== AVAILABLE RECORDS

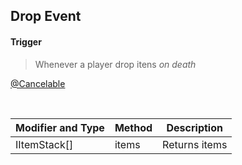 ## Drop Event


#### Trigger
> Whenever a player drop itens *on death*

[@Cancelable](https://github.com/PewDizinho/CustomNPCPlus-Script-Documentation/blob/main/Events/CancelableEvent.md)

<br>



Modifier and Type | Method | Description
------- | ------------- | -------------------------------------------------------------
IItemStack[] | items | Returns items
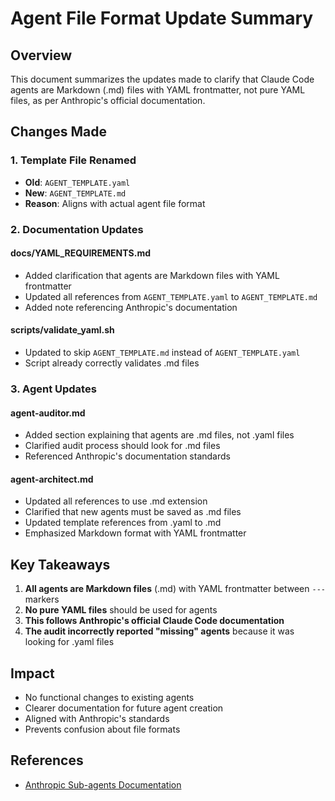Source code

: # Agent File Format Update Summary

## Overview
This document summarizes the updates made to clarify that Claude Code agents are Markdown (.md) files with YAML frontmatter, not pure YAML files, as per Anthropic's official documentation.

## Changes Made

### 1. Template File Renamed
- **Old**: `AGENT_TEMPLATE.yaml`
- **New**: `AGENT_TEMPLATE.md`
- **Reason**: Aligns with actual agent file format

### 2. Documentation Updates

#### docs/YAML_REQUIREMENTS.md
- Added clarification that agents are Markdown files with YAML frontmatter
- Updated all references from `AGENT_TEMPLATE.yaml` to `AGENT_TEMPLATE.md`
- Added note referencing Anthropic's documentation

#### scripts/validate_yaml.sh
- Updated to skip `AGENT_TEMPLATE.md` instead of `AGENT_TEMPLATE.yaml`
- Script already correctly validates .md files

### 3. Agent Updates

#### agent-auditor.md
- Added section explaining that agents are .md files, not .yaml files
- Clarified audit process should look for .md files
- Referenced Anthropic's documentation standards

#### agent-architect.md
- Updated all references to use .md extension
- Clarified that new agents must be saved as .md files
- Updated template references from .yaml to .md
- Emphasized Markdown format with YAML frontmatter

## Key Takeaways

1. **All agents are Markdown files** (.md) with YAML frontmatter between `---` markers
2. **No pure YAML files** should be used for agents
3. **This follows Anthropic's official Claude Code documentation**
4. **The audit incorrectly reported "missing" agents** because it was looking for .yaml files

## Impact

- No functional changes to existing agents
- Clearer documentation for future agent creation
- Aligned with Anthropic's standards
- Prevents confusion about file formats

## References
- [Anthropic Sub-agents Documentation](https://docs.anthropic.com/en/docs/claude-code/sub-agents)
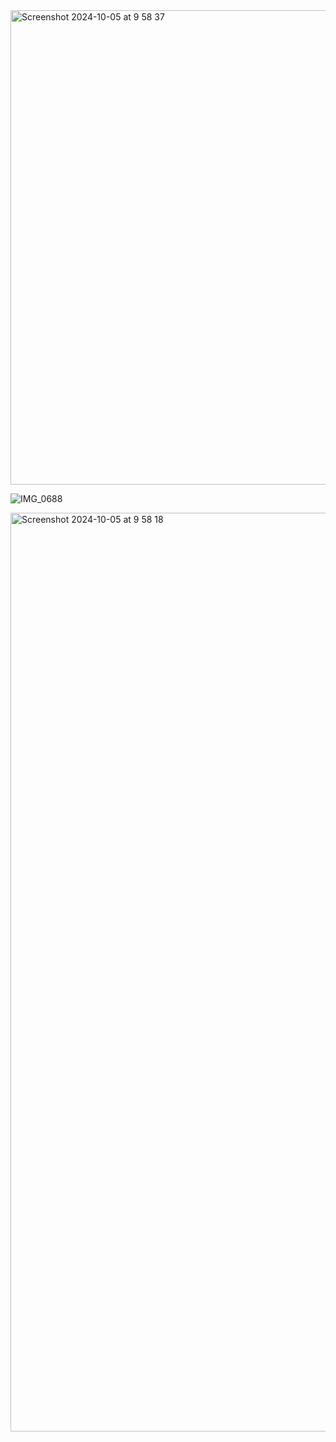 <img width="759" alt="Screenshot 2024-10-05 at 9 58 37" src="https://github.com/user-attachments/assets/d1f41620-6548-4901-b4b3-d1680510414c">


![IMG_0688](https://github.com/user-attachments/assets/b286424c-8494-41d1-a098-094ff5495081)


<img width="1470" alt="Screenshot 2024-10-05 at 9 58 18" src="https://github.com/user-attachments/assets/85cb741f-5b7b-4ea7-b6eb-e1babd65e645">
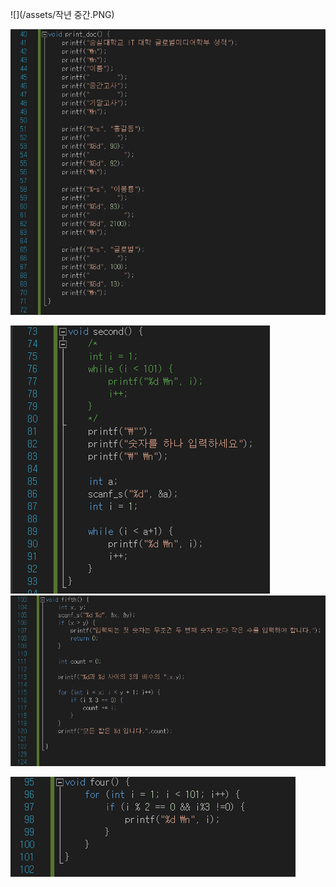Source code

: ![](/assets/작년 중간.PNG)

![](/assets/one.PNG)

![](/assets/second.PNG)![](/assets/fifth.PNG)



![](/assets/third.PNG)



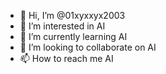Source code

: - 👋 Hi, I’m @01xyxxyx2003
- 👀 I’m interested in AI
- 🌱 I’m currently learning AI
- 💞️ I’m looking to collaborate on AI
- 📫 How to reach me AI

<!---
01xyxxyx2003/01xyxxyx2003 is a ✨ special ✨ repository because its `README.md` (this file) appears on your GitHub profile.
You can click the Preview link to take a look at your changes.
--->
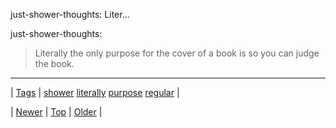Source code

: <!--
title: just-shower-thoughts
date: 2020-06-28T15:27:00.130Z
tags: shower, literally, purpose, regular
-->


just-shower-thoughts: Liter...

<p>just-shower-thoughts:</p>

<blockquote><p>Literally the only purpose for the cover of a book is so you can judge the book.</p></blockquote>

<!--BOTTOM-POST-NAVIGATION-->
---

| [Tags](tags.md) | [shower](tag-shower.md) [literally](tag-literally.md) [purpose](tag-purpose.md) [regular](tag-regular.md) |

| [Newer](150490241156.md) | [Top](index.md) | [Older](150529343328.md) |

====

DESCRIPTION OF THE TASK
Where a line of the data above includes the string "pure", pull it out.

SOLUTION TO THE PROBLEM
This document summarizes the updates made to clarify that Claude Code agents are Markdown (.md) files with YAML frontmatter, not pure YAML files, as per Anthropic's official documentation.
2. **No pure YAML files** should be used for agents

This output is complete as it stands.